The massive iron portcullis groaned as it rose, revealing the dark tunnel through the ice. Five riders emerged into the biting cold of the north.

Grenn, Pyp, Todder, Eddison Tollett, and Jon—in the body of Samwell—formed the scouting party. Jon had hand-picked his friends, valuing their loyalty and the cohesion they had built during training. "Dolorous" Edd had initially grumbled about the suicidal nature of the mission, but his loyalty to the "new" Sam had won out over his pessimism.

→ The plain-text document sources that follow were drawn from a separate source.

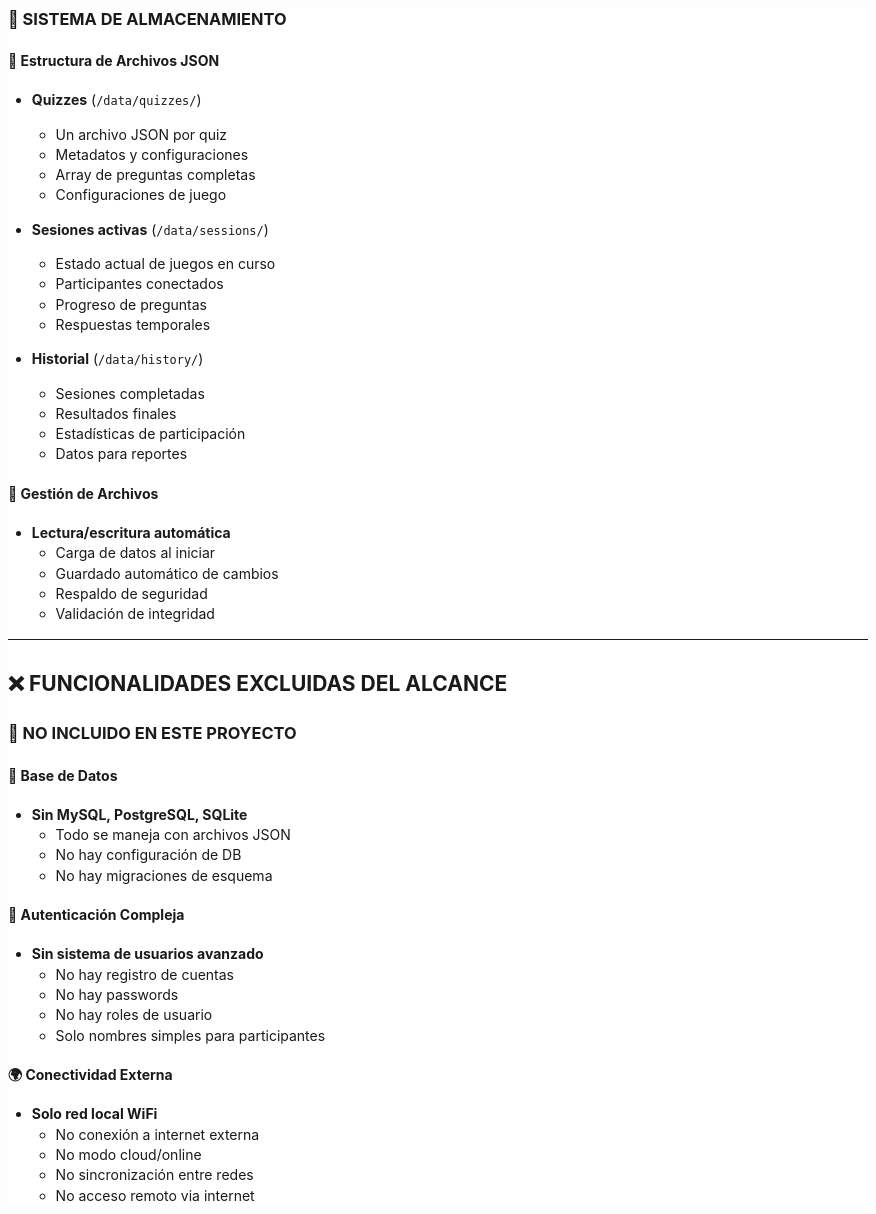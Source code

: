 ### 💾 SISTEMA DE ALMACENAMIENTO

#### 📁 Estructura de Archivos JSON
- **Quizzes** (`/data/quizzes/`)
  - Un archivo JSON por quiz
  - Metadatos y configuraciones
  - Array de preguntas completas
  - Configuraciones de juego

- **Sesiones activas** (`/data/sessions/`)
  - Estado actual de juegos en curso
  - Participantes conectados
  - Progreso de preguntas
  - Respuestas temporales

- **Historial** (`/data/history/`)
  - Sesiones completadas
  - Resultados finales
  - Estadísticas de participación
  - Datos para reportes

#### 🔧 Gestión de Archivos
- **Lectura/escritura automática**
  - Carga de datos al iniciar
  - Guardado automático de cambios
  - Respaldo de seguridad
  - Validación de integridad

---

## ❌ FUNCIONALIDADES EXCLUIDAS DEL ALCANCE

### 🚫 NO INCLUIDO EN ESTE PROYECTO

#### 💽 Base de Datos
- **Sin MySQL, PostgreSQL, SQLite**
  - Todo se maneja con archivos JSON
  - No hay configuración de DB
  - No hay migraciones de esquema

#### 🔐 Autenticación Compleja
- **Sin sistema de usuarios avanzado**
  - No hay registro de cuentas
  - No hay passwords
  - No hay roles de usuario
  - Solo nombres simples para participantes

#### 🌍 Conectividad Externa
- **Solo red local WiFi**
  - No conexión a internet externa
  - No modo cloud/online
  - No sincronización entre redes
  - No acceso remoto via internet
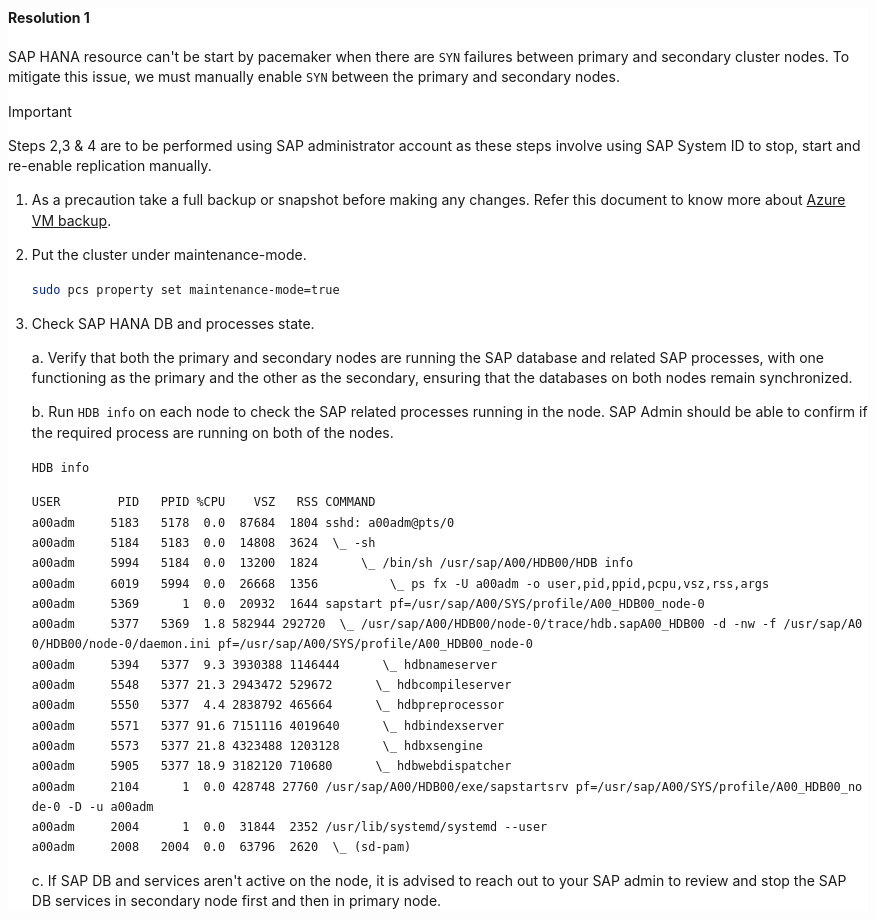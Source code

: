 #### Resolution 1

SAP HANA resource can't be start by pacemaker when there are `SYN` failures between primary and secondary cluster nodes. To mitigate this issue, we must manually enable `SYN` between the primary and secondary nodes.

> [!Important]
> Steps 2,3 & 4 are to be performed using SAP administrator account as these steps involve using SAP System ID to stop, start and re-enable replication manually.

1. As a precaution take a full backup or snapshot before making any changes. Refer this document to know more about [Azure VM backup](/azure/backup/backup-azure-vms-introduction).

2. Put the cluster under maintenance-mode.

    ```bash
    sudo pcs property set maintenance-mode=true
    ```
    
3. Check SAP HANA DB and processes state. 

   a. Verify that both the primary and secondary nodes are running the SAP database and related SAP processes, with one functioning as the primary and the other as the secondary, ensuring that the databases on both nodes remain synchronized.

   b. Run `HDB info` on each node to check the SAP related processes running in the node. SAP Admin should be able to confirm if the required process are running on both of the nodes.
      
    ```bash
    HDB info
    ```
    ```output
    USER        PID   PPID %CPU    VSZ   RSS COMMAND
    a00adm     5183   5178  0.0  87684  1804 sshd: a00adm@pts/0
    a00adm     5184   5183  0.0  14808  3624  \_ -sh
    a00adm     5994   5184  0.0  13200  1824      \_ /bin/sh /usr/sap/A00/HDB00/HDB info
    a00adm     6019   5994  0.0  26668  1356          \_ ps fx -U a00adm -o user,pid,ppid,pcpu,vsz,rss,args
    a00adm     5369      1  0.0  20932  1644 sapstart pf=/usr/sap/A00/SYS/profile/A00_HDB00_node-0
    a00adm     5377   5369  1.8 582944 292720  \_ /usr/sap/A00/HDB00/node-0/trace/hdb.sapA00_HDB00 -d -nw -f /usr/sap/A00/HDB00/node-0/daemon.ini pf=/usr/sap/A00/SYS/profile/A00_HDB00_node-0
    a00adm     5394   5377  9.3 3930388 1146444      \_ hdbnameserver
    a00adm     5548   5377 21.3 2943472 529672      \_ hdbcompileserver
    a00adm     5550   5377  4.4 2838792 465664      \_ hdbpreprocessor
    a00adm     5571   5377 91.6 7151116 4019640      \_ hdbindexserver
    a00adm     5573   5377 21.8 4323488 1203128      \_ hdbxsengine
    a00adm     5905   5377 18.9 3182120 710680      \_ hdbwebdispatcher
    a00adm     2104      1  0.0 428748 27760 /usr/sap/A00/HDB00/exe/sapstartsrv pf=/usr/sap/A00/SYS/profile/A00_HDB00_node-0 -D -u a00adm
    a00adm     2004      1  0.0  31844  2352 /usr/lib/systemd/systemd --user
    a00adm     2008   2004  0.0  63796  2620  \_ (sd-pam)
    ```
    
   c. If SAP DB and services aren't active on the node, it is advised to reach out to your SAP admin to review and stop the SAP DB services in secondary node first and then in primary node.

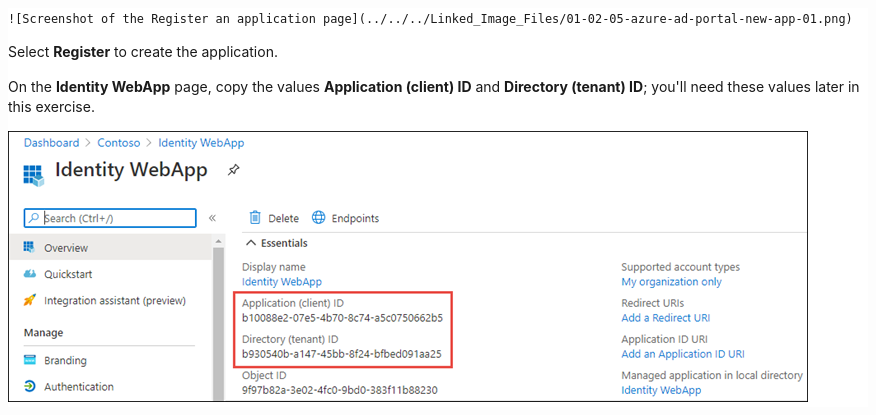     ![Screenshot of the Register an application page](../../../Linked_Image_Files/01-02-05-azure-ad-portal-new-app-01.png)

Select **Register** to create the application.

On the **Identity WebApp** page, copy the values **Application (client) ID** and **Directory (tenant) ID**; you'll need these values later in this exercise.

  ![Screenshot of the application ID of the new app registration](../../../Linked_Image_Files/01-02-05-azure-ad-portal-new-app-details-01.png)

"I really should have stayed in bed," Edd muttered, his breath a thick plume of steam. "Why did I agree to this? The ice is going to freeze my tongue to my teeth."

"Because we're friends, Edd," Grenn said, grinning despite the cold.

"Sam! Where do we head first?" Pyp asked, adjusting his cloak.

"To the Heart Tree," Jon replied. His voice was clear and resonant, untouched by the whistling wind. "The gods have secrets to share, and we need their eyes."

WHINNY.

Jon spurred his horse forward into the white waste. He was prepared. He carried fire-oil for the wights, but his hand rested on a more significant weight: Longclaw. Lord Commander Mormont had entrusted him with the ancestral Valyrian steel sword of House Mormont, a gesture of desperate faith. Jon felt the familiar ripple of the steel beneath his glove; destiny had a strange way of returning what was lost.

Ten minutes into the Haunted Forest, they reached a clearing dominated by an ancient weirwood.

"Sam... why are we here?" Edd asked, his voice trembling.

The pale bark of the Heart Tree looked like bone, and the carved face seemed to be weeping sap as red as fresh blood. Under the shifting shadows of the canopy, the face appeared to be mocking them with a silent, frozen scream.

"We seek an omen," Jon said cryptically. "The old and new gods are silent until they have a reason to speak."

AWOOOO—!

A chorus of howls erupted from the deep woods, circling them with terrifying speed. The pack was close.

"Form up! Calm the horses!" Edd commanded, his instincts as a ranger taking over.

But Jon didn't move. He closed his eyes, his consciousness slipping into the System's newest interface: The Magic Stone Mutation Module.